KEY POINTS
- South32 flags $372 million impairment for Mozal.
- Mozal smelter’s future hinges on affordable electricity.
- Talks with power suppliers have yet to yield solutions.
South32 Ltd. says it may be forced to idle its Mozal aluminium smelter in early 2026, citing surging power costs and unreliable supply.
The Australia-, Johannesburg- and London-listed miner has spent months in talks with Mozambique’s government, hydropower producer Hidroeléctrica de Cahora Bassa (HCB), and South Africa’s Eskom in a bid to keep the plant running beyond the expiration of its current electricity agreement next March.
Mozal, in which South32 holds a 63.7 percent stake, has relied on Eskom to plug supply gaps when HCB falls short. But CEO Graham Kerr says discussions so far suggest the smelter won’t secure enough affordable power to remain viable.
South32 takes $372 million impairment
In response, South32 has halted further investment in Mozal, stopped pot relining, and released associated contractors. The company has also booked a $372 million impairment, slashing the smelter’s carrying value to just $68 million.
“We acknowledge the impact today’s announcement will have on our people,” Kerr said. “We are hopeful a workable solution emerges that enables Mozal to operate beyond March 2026.”

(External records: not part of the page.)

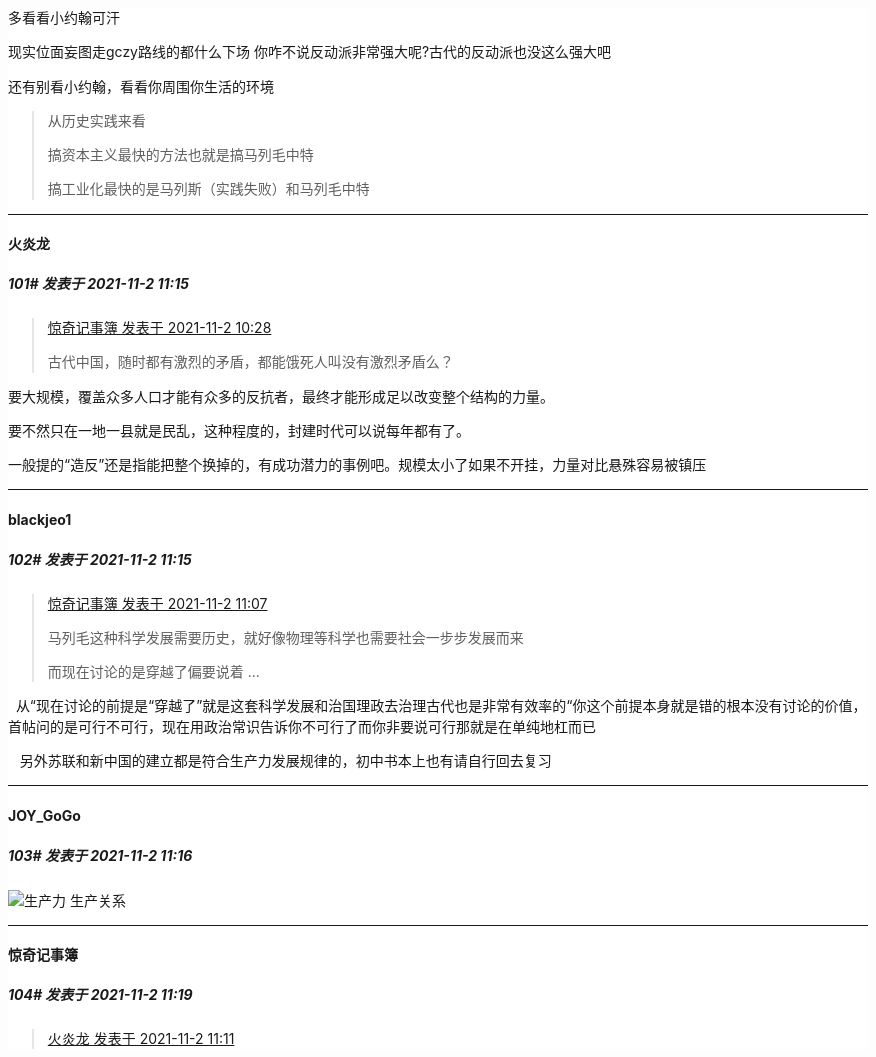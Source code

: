 多看看小约翰可汗

现实位面妄图走gczy路线的都什么下场</blockquote>
你咋不说反动派非常强大呢?古代的反动派也没这么强大吧

还有别看小约翰，看看你周围你生活的环境 <blockquote>从历史实践来看

搞资本主义最快的方法也就是搞马列毛中特

搞工业化最快的是马列斯（实践失败）和马列毛中特</blockquote>

*****

####  火炎龙  
##### 101#       发表于 2021-11-2 11:15

<blockquote><a href="httphttps://bbs.saraba1st.com/2b/forum.php?mod=redirect&amp;goto=findpost&amp;pid=53374807&amp;ptid=2035219" target="_blank">惊奇记事簿 发表于 2021-11-2 10:28</a>

古代中国，随时都有激烈的矛盾，都能饿死人叫没有激烈矛盾么？</blockquote>
要大规模，覆盖众多人口才能有众多的反抗者，最终才能形成足以改变整个结构的力量。

要不然只在一地一县就是民乱，这种程度的，封建时代可以说每年都有了。

一般提的“造反”还是指能把整个换掉的，有成功潜力的事例吧。规模太小了如果不开挂，力量对比悬殊容易被镇压

*****

####  blackjeo1  
##### 102#       发表于 2021-11-2 11:15

<blockquote><a href="httphttps://bbs.saraba1st.com/2b/forum.php?mod=redirect&amp;goto=findpost&amp;pid=53375610&amp;ptid=2035219" target="_blank">惊奇记事簿 发表于 2021-11-2 11:07</a>

马列毛这种科学发展需要历史，就好像物理等科学也需要社会一步步发展而来

而现在讨论的是穿越了偏要说着 ...</blockquote>
  从“现在讨论的前提是“穿越了”就是这套科学发展和治国理政去治理古代也是非常有效率的“你这个前提本身就是错的根本没有讨论的价值，首帖问的是可行不可行，现在用政治常识告诉你不可行了而你非要说可行那就是在单纯地杠而已

   另外苏联和新中国的建立都是符合生产力发展规律的，初中书本上也有请自行回去复习

*****

####  JOY_GoGo  
##### 103#       发表于 2021-11-2 11:16

<img src="https://static.saraba1st.com/image/smiley/face2017/067.png" referrerpolicy="no-referrer">生产力 生产关系

*****

####  惊奇记事簿  
##### 104#       发表于 2021-11-2 11:19

<blockquote><a href="httphttps://bbs.saraba1st.com/2b/forum.php?mod=redirect&amp;goto=findpost&amp;pid=53375695&amp;ptid=2035219" target="_blank">火炎龙 发表于 2021-11-2 11:11</a>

Power deal talks stall as costs rise
Under the existing arrangement, Mozal draws power from Eskom when HCB can’t meet demand. But Kerr says counterparty pricing expectations would make the smelter “internationally uncompetitive,” putting its long-term survival at risk.
Mozal, which has operated for 25 years, is also backed by South Africa’s Industrial Development Corporation with a 32.4 percent stake and the Mozambique government with 3.9 percent. Its potential closure would be a blow to Mozambique’s economy and to South32’s aluminium portfolio.